Addressing Population Stratification

Our initial sample was a mixture of AAs and CAs. We used the method implemented in STRUCTURE (version 2.2) (39) on Ancestry Informative Markers designed to distinguish between CAs and AAs, and on Ancestry Informative Markers by Seldin et al. (38) to distinguish between Northern and Southern European descent.
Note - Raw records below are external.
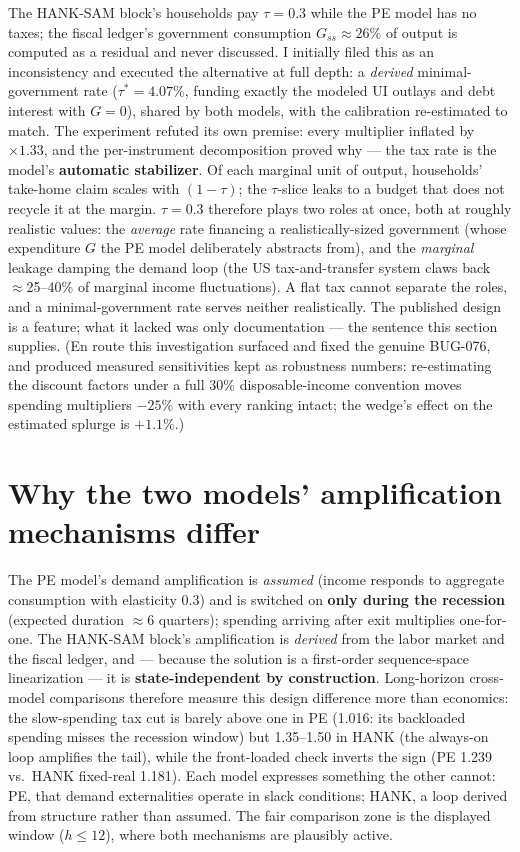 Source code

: \documentclass[11pt]{article}
\begin{document}
The HANK-SAM block's households pay $\tau=0.3$ while the PE model has no
taxes; the fiscal ledger's government consumption $G_{ss}\approx 26\%$
of output is computed as a residual and never discussed. I initially
filed this as an inconsistency and executed the alternative at full
depth: a \emph{derived} minimal-government rate ($\tau^{*}=4.07\%$,
funding exactly the modeled UI outlays and debt interest with $G=0$),
shared by both models, with the calibration re-estimated to match. The
experiment refuted its own premise: every multiplier inflated by
$\times 1.33$, and the per-instrument decomposition proved why --- the
tax rate is the model's \textbf{automatic stabilizer}. Of each marginal
unit of output, households' take-home claim scales with $(1-\tau)$; the
$\tau$-slice leaks to a budget that does not recycle it at the margin.
$\tau=0.3$ therefore plays two roles at once, both at roughly realistic
values: the \emph{average} rate financing a realistically-sized
government (whose expenditure $G$ the PE model deliberately abstracts
from), and the \emph{marginal} leakage damping the demand loop (the US
tax-and-transfer system claws back $\approx$25--40\% of marginal income
fluctuations). A flat tax cannot separate the roles, and a
minimal-government rate serves neither realistically. The published
design is a feature; what it lacked was only documentation --- the
sentence this section supplies. (En route this investigation surfaced
and fixed the genuine BUG-076, and produced measured sensitivities kept
as robustness numbers: re-estimating the discount factors under a full
30\% disposable-income convention moves spending multipliers $-25\%$
with every ranking intact; the wedge's effect on the estimated splurge
is $+1.1\%$.)

\section{Why the two models' amplification mechanisms differ}
\label{sec:window}

The PE model's demand amplification is \emph{assumed} (income responds
to aggregate consumption with elasticity 0.3) and is switched on
\textbf{only during the recession} (expected duration $\approx$6
quarters); spending arriving after exit multiplies one-for-one. The
HANK-SAM block's amplification is \emph{derived} from the labor market
and the fiscal ledger, and --- because the solution is a first-order
sequence-space linearization --- it is \textbf{state-independent by
construction}. Long-horizon cross-model comparisons therefore measure
this design difference more than economics: the slow-spending tax cut
is barely above one in PE (1.016: its backloaded spending misses the
recession window) but 1.35--1.50 in HANK (the always-on loop amplifies
the tail), while the front-loaded check inverts the sign (PE 1.239
vs.\ HANK fixed-real 1.181). Each model expresses something the other
cannot: PE, that demand externalities operate in slack conditions;
HANK, a loop derived from structure rather than assumed. The fair
comparison zone is the displayed window ($h\le12$), where both
mechanisms are plausibly active.
\end{document}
The replication set consisted of all parent-reported race of AA.

Association Testing and Group Comparison

We used linear trend test as implemented in PLINK (version 1.05) (40,41,42) in discovery and replication sets. The data sets analyzed included AA and CA groups using the admixture proportions identified by STRUCTURE as covariates. The latter association was tested using logistic regression. Welch’s t-test (43) was used to test for the difference in mean GA and mean BW between cases and controls.

Correction for Multiple Testing

To correct for multiple testing, we used the q value method v1.1 developed by Storey and Tibshirani (24) and applied it to group’s set of P values. Instead of controlling the probability of one or more false positives in a family of tests (the family-wise error rate), the q value controls the expected proportion of false positives among all rejected hypotheses (the false discovery rate (FDR)) (44). The q value takes a given set of P values and estimates the minimum FDR that is incurred when calling a particular test significant (the q value of the test). An FDR of 0.05 was used as the significance level.

Replication Study

We genotyped a second, distinct set of samples (n = 184) derived from AA cases (44 males; 38 females) and controls (52 males; 50 females). Genomic DNA was amplified with the Taqman universal PCR master mix and SNP genotyping assays (c__27514233_10 for rs3771171 and c__25808669_10 for rs3771150) (Applied Biosystems, Foster City, CA). Results were monitored by the ABI PRISM 7900 sequence detection system (Applied Biosystems) and analyzed by allelic discrimination. No correction for multiple testing was performed for these two SNPs.

Computing Combined P Values for Discovery and Replication Sets

We used Fisher’s method as implemented in P values (45) to combine P values across discovery and replication sets.

LD Analysis

We used Haploview (26) to examine linkage disequilibrium (LD) relationships for rs3771171 and rs3771150 in YRI. The SNP input information was obtained from HapMap, and the Yoruban population was chosen because of its closeness to AAs. The Hedricks multiallelic association measure D’ was calculated for all pairs of SNPs by the CI method (46).

Statement of Financial Support

This work was supported by National Institutes of Health grants HL34788 (J.F.) and R01HL71113 and R01HL87166 (R.M.V.).